1

I sample vectors (each sample is a vector) with length equals to $n$ and my objective is the detection of outliers. In case those elements would distribute normally, for outlier detection, I could use Standardized Euclidean Distance, followed by extraction of the survival function based on the $\chi^2_{n}$ distribution. Unfortunately, the elements in my vector distribute with respect to $\chi^2$. What tool I should use?

Remark: Before posting this question, I have looked into a more complicated question with different specifications.

Gideon Kogan
  • 250
  • 1
  • 10
  • Do you sample "from" the vector of length n or is this vector the result of your sampling? What is your goal? Outlier detection? – frank Feb 15 '22 at 08:38
  • my objective is outlier detection. Each sample is a vector with length equals to $n$ – Gideon Kogan Feb 15 '22 at 08:47
  • Do you want to find outliers in each single vector (an outlier would be an element of the vector) or do you consider a set of vectors and an outlier would be a complete vector (an odd vector amongst all the other vectors). – frank Feb 15 '22 at 08:57
  • The outlier would be a complete vector. – Gideon Kogan Feb 15 '22 at 10:00

1 Answers1

-1

I would suggest nonparametric methods, like those implemented here. E.g., one particularly popular method is Isolation Forest.

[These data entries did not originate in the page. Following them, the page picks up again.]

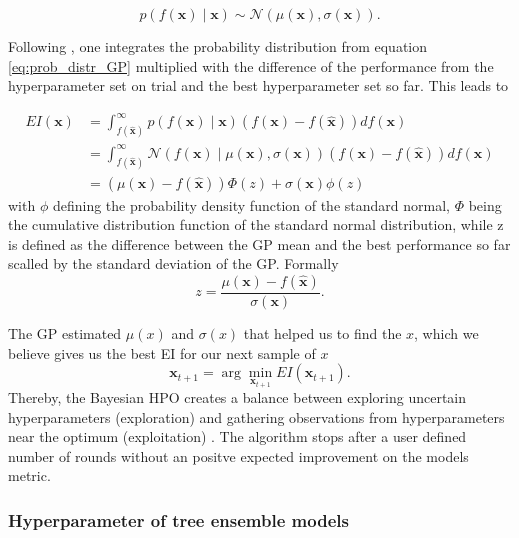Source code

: \documentclass[12pt,a4paper]{article}
\begin{document}
\begin{equation}
p(f(\mathbf{x}) \mid \mathbf{x}) \sim \mathcal{N}(\mu(\mathbf{x}), \sigma(\mathbf{x})).
\label{eq:prob_distr_GP}
\end{equation}

Following \textcite{Brochu2010}, one integrates the probability distribution from equation \ref{eq:prob_distr_GP} multiplied with the difference of the performance from the hyperparameter set on trial and the best hyperparameter set so far. This leads to

\begin{equation}
\begin{aligned}
E I(\mathbf{x}) &=\int_{f(\hat{\mathbf{x}})}^{\infty} p(f(\mathbf{x}) \mid \mathbf{x})(f(\mathbf{x})-f(\hat{\mathbf{x}})) d f(\mathbf{x}) \\
&=\int_{f(\hat{\mathbf{x}})}^{\infty} \mathcal{N}(f(\mathbf{x}) \mid \mu(\mathbf{x}), \sigma(\mathbf{x}))(f(\mathbf{x})-f(\hat{\mathbf{x}})) d f(\mathbf{x}) \\
&= (\mu(\mathbf{x})-f(\hat{\mathbf{x}})) \Phi(z)+\sigma(\mathbf{x}) \phi(z)
\end{aligned}
\end{equation}
with \(\phi\) defining the probability density function of the standard normal, \(\Phi\) being the cumulative distribution function of the standard normal distribution, while z is defined as the difference between the GP mean and the best performance so far scalled by the standard deviation of the GP. Formally
\begin{equation}
z=\frac{\mu(\mathbf{x})-f(\hat{\mathbf{x}})}{\sigma(\mathbf{x})}.
\end{equation}

The GP estimated \(\mu(x)\) and \(\sigma(x)\) that helped us to find the \(x\), which we believe gives us the best EI for our next sample of \(x\)
\begin{equation}
\mathbf{x}_{t+1}=\arg \underset{\mathbf{x}_{t+1}}{\min } E I\left(\mathbf{x}_{t+1}\right).
\end{equation}
Thereby, the Bayesian HPO creates a balance between exploring uncertain hyperparameters (exploration) and gathering observations from hyperparameters near the optimum (exploitation) \textcite{Snoek2012}.
The algorithm stops after a user defined number of rounds without an positve expected improvement on the models metric.

\hypertarget{hyperparameter-of-tree-ensemble-models}{%
\subsubsection{Hyperparameter of tree ensemble models}\label{hyperparameter-of-tree-ensemble-models}}
\end{document}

Edit: Here is why I think that in this case, those methods should be considered: At first sight, those nonparametric ML methods might seem inferior to standard statistical methods that have a proper distribution and p-value and all that. I also do love all those things, but I think one should not overestimate the merits of those tools, especially not in this case.

First, think of the p-value. The p-value has the principle problem of asymmetry, meaning that you can sometimes claim that something is an outlier but you have no criterion to determine that there is none. With methods like isolation forest, you can do this, at least in principle.

Second, when having only an approximation of your true distribution, as in this case, you would have to ask yourself how good this approximation is, how meaningful your p-value still is, whether you can measure the error, and so on, stuff that usually cannot be done. So you don't actually have an analytic description of your problem anymore and you could as well go for those ML methods.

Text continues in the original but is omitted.